Así, a partir de la misma fecha del seis de abril, y durante tres días consecutivos, la ciudad fue bombardeada con gran intensidad. Carecía por completo de sistema de defensa antiaérea, y los atacantes prescindían del hecho de que previamente había sido declarada "ciudad abierta". Esta acción, denominada por sus autores Operación Castigo, destruyó una elevada proporción de las edificaciones de la ciudad, causando un número de muertos situados alrededor de los veinte mil. Göring quería con ello rehabilitar el nombre de su aviación, cuya eficacia estaba siendo cuestionada debido a su fracaso en la batalla de Inglaterra, que en esos momentos comenzaba a perder intensidad. A partir del día nueve, comenzó el ataque del Ejército y la aviación en todos los frentes y de forma sistemática. Desde el norte, los alemanes ocupan la asolada capital; desde el mar, el general Kleist asciende hacia la misma, a la que llega el 15 tras mantener tres días de combate en sus proximidades. Desde el oeste, las fuerzas alemanas parten de Hungría y ocupan Croacia, uniéndose a los italianos que cruzan la frontera común. Los factores que se unieron en esos momentos para facilitar el rápido hundimiento de Yugoslavia, a pesar de la dura resistencia ofrecida por su ejército, fueron ante los escasos y deficientes medios de defensa existentes, la carencia de aprovisionamientos de toda clase y, finalmente, el perfecto plan de ataque que integraba la guerra relámpago, modalidad en la que los alemanes estaban consiguiendo magníficos progresos en la práctica.

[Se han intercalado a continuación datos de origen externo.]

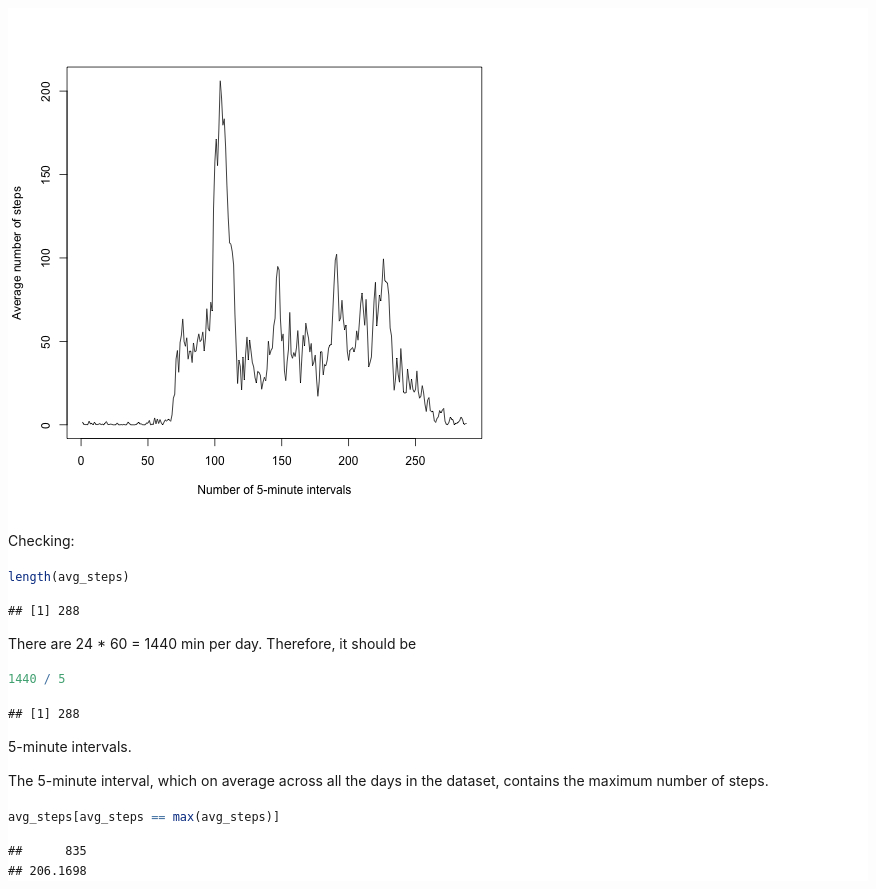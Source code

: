 ![plot of chunk unnamed-chunk-8](figure/unnamed-chunk-8-1.png)

Checking:

```r
length(avg_steps)
```

```
## [1] 288
```
There are 24 * 60 = 1440 min per day. Therefore, it should be 

```r
1440 / 5
```

```
## [1] 288
```
5-minute intervals.

The 5-minute interval, which on average across all the days in the dataset, contains the maximum number of steps.

```r
avg_steps[avg_steps == max(avg_steps)]
```

```
##      835 
## 206.1698
```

En otro orden de cosas, el profundo sentimiento antiservio existente entre las unidades croatas había impedido que éstas actuasen con la debida eficacia, facilitando de esta forma la penetración del enemigo. Ya el mismo día 10, el cuartel general del frente había enviado a Berlín un informe en el que se detallaba de forma perfecta la inmediata situación de triunfo que existía para las fuerzas invasoras. Por su parte Mussolini había pretendido adelantarse a la segura ayuda que su aliado iba a prestarle en Grecia, ante todo para arrojar de allí a los ingleses, y por ello lanzó sus fuerzas contra Yugoslavia. Su actuación, dirigida a conseguir una participación en la victoria, no pudo ser sin embargo menos brillante. Y como siempre, serían los alemanes quienes le sacasen del atolladero que para él se había convertido la inacabable campaña de Grecia. El 17 de abril, once días después de iniciada la ofensiva, tuvo lugar la firma del acta de rendición del Ejército yugoslavo, que todavía conservaba intacto un total de dieciocho divisiones. El rey y su gobierno, tras recorrer el país al amparo de las cada vez más reducidas zonas no ocupadas, se verán obligados a huir al extranjero. Muchos combatientes, negándose a coexistir con el enemigo, se lanzarán a la guerrilla, que determinará la futura evolución del país a todos los niveles.